*Work task*: Scan the entries for lines containing the string "studio". Reply with how many there are, and nothing else.

*Given information*:
- - -

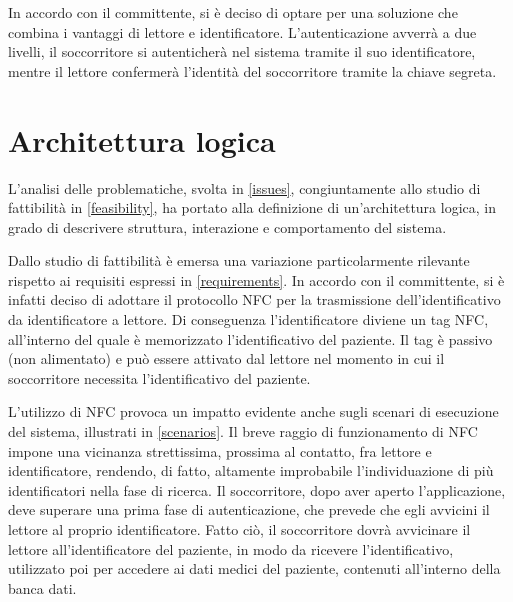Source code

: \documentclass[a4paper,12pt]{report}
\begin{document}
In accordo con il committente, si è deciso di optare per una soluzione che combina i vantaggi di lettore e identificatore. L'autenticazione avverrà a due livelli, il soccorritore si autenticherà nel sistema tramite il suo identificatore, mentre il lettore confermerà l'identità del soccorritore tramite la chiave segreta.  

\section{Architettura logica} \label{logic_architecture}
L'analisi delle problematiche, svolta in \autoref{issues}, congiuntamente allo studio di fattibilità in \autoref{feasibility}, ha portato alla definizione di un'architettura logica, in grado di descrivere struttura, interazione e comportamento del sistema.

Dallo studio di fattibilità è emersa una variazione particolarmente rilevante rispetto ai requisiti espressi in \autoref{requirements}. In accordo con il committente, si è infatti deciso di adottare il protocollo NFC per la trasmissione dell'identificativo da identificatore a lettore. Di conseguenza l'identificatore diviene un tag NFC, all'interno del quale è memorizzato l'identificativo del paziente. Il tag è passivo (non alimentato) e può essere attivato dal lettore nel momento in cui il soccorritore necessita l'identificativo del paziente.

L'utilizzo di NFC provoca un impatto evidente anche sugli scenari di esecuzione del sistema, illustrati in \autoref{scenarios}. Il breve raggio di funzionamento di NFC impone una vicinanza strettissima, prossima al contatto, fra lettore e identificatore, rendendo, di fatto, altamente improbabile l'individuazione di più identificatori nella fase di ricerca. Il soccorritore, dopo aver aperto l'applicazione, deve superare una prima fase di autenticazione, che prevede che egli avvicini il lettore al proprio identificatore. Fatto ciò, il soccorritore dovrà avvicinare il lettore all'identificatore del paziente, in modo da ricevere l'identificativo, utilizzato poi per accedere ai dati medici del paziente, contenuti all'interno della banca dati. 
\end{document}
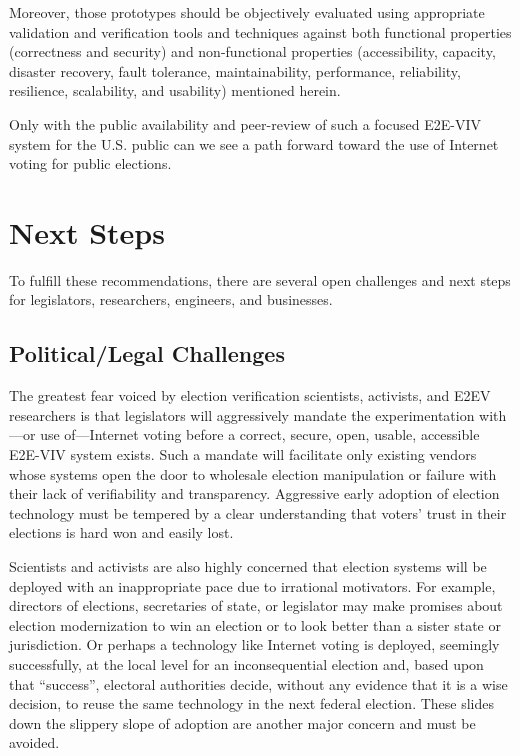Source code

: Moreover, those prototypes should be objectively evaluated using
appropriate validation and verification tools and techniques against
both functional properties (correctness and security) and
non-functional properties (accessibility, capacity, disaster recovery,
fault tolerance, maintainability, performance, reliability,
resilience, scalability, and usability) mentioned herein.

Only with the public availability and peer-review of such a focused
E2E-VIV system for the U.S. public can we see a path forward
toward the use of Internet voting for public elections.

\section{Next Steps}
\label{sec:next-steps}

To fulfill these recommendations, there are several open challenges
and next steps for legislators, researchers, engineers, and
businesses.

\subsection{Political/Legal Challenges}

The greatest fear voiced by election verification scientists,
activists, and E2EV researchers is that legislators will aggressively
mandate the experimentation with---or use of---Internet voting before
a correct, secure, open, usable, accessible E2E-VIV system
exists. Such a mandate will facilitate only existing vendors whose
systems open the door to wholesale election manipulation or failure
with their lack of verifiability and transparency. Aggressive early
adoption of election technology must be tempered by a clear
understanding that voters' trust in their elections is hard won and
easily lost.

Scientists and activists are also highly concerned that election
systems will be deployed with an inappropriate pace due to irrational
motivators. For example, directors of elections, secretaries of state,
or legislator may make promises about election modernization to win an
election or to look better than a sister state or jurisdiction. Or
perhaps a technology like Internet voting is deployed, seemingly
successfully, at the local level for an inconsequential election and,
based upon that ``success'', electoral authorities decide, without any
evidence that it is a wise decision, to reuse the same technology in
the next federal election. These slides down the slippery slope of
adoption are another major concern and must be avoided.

- - -

*Answer to this exercise*: 2